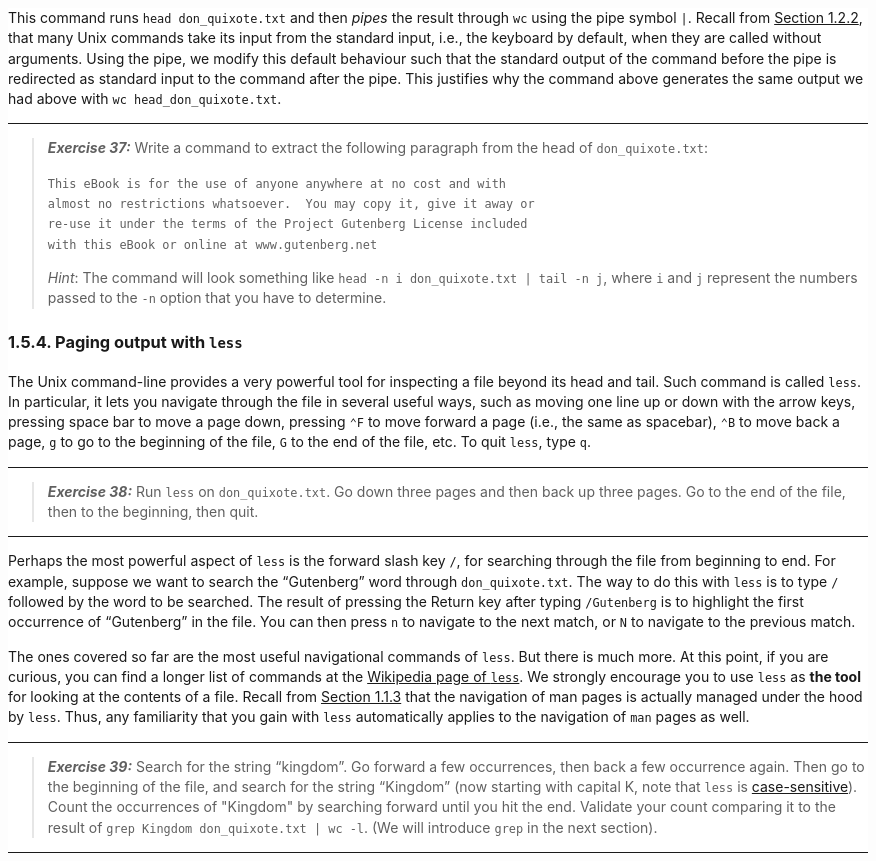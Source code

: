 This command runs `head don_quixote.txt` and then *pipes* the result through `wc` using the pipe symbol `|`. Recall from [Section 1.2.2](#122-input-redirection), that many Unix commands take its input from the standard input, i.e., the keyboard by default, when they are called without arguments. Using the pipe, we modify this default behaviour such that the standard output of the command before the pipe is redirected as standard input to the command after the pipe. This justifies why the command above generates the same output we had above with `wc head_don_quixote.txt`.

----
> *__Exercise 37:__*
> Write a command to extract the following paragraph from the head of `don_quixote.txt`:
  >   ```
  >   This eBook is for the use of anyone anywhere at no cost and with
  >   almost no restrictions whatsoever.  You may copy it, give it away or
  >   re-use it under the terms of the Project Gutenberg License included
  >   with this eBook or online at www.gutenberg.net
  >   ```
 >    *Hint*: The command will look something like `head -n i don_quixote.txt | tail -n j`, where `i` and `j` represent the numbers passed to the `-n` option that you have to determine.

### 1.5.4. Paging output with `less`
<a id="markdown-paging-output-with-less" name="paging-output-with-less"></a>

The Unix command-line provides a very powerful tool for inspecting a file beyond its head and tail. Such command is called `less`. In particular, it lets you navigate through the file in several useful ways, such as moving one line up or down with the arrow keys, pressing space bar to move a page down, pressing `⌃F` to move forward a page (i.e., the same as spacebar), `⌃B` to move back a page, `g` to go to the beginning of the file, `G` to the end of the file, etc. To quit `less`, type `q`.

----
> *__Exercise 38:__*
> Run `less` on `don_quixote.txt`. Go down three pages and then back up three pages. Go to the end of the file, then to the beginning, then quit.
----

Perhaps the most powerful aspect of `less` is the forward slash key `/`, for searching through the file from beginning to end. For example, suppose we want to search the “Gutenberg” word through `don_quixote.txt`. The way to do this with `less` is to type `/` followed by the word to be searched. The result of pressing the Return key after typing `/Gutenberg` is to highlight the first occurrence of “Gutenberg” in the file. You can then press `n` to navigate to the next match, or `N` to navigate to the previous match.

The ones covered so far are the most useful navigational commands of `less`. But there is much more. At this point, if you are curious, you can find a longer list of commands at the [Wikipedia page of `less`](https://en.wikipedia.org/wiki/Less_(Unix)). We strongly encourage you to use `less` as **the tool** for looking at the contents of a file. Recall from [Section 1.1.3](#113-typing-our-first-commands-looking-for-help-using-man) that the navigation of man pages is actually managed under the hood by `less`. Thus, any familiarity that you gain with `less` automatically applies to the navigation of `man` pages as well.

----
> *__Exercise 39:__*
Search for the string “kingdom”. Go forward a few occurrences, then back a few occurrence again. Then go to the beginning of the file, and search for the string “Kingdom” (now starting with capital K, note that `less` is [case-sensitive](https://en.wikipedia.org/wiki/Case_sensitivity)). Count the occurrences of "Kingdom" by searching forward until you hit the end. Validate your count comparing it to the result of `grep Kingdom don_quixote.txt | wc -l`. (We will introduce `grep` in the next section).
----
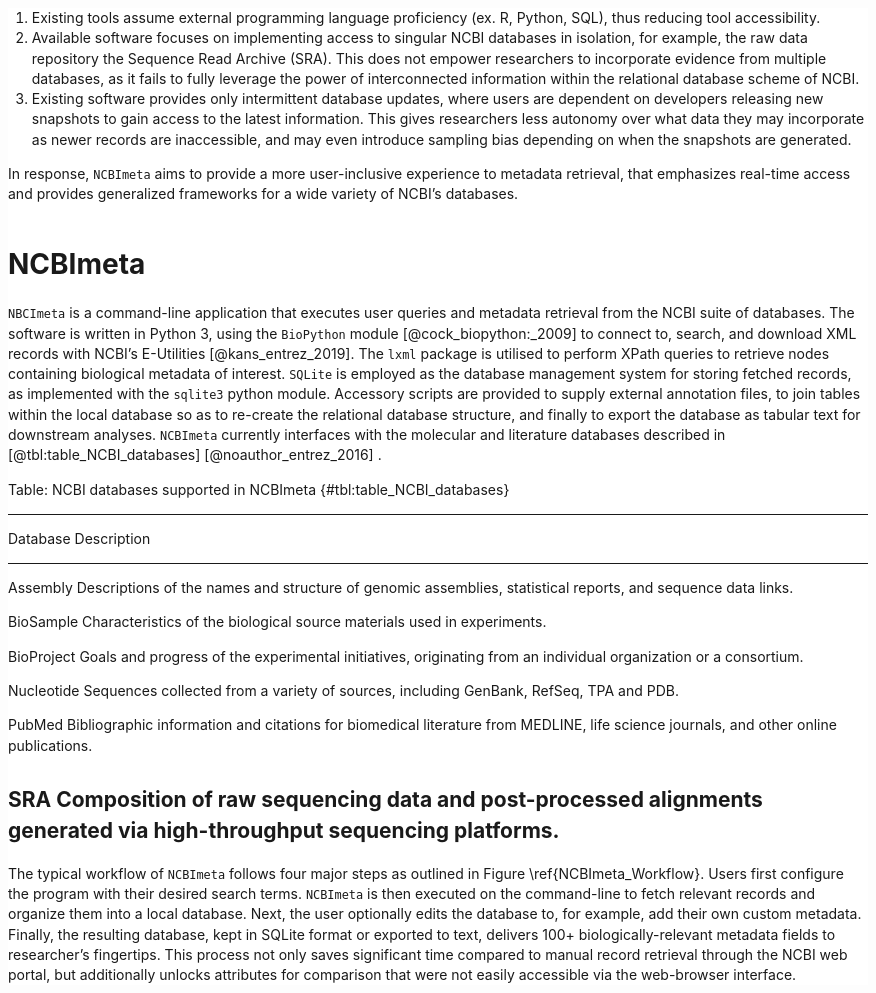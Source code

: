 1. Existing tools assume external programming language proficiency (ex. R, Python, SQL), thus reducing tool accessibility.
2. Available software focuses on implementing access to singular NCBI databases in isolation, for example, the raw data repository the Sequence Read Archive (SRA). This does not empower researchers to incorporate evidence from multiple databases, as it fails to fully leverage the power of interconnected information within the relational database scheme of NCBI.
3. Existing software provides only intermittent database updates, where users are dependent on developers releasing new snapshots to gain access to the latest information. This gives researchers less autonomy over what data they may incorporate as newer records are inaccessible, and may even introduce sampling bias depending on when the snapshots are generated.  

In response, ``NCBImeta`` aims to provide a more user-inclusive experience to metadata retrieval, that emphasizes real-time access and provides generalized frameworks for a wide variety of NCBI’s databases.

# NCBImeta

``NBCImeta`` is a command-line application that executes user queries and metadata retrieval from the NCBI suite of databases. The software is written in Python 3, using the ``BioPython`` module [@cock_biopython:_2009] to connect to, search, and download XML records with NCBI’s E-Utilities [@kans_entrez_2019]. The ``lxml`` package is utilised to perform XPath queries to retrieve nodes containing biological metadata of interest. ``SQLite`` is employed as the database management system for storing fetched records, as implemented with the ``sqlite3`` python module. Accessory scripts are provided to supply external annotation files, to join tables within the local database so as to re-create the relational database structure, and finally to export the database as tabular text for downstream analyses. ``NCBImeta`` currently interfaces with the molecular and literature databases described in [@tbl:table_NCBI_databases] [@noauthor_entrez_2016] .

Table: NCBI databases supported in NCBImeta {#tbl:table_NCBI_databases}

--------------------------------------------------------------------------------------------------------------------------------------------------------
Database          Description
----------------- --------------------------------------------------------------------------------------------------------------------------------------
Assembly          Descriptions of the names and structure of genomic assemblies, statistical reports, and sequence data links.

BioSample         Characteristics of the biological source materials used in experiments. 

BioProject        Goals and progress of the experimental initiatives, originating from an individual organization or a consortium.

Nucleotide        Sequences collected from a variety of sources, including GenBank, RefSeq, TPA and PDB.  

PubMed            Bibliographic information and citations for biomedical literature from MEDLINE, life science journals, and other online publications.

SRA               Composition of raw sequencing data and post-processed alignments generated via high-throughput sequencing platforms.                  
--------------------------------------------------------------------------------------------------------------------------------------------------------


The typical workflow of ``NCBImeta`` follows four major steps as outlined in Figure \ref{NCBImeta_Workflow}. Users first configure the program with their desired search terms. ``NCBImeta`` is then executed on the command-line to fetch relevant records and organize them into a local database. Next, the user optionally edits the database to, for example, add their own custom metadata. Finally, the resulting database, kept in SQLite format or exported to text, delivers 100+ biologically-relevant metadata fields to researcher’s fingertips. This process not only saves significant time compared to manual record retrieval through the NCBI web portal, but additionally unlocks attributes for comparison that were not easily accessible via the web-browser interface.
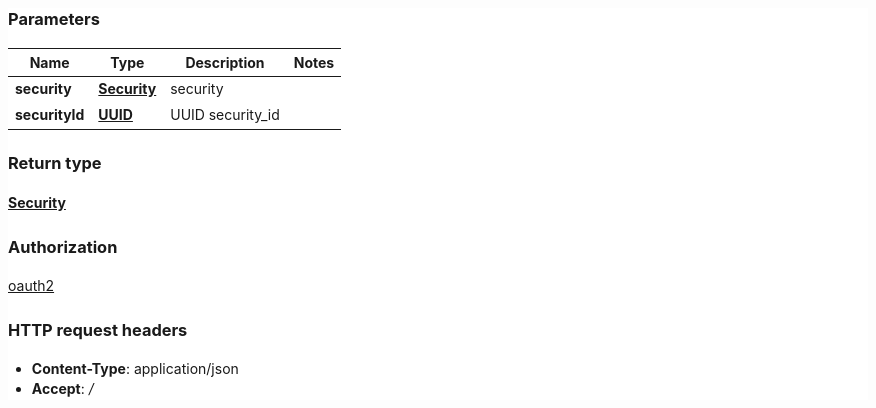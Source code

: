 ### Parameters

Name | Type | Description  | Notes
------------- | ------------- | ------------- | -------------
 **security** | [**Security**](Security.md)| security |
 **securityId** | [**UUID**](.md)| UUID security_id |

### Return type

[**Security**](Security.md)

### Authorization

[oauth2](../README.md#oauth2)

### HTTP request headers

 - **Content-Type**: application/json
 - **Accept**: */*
══════════════════════════════
> Task objective
Check each line of the listing for "online". Show those that have it.

> Solution to this task
  >   with this eBook or online at www.gutenberg.net
PubMed            Bibliographic information and citations for biomedical literature from MEDLINE, life science journals, and other online publications.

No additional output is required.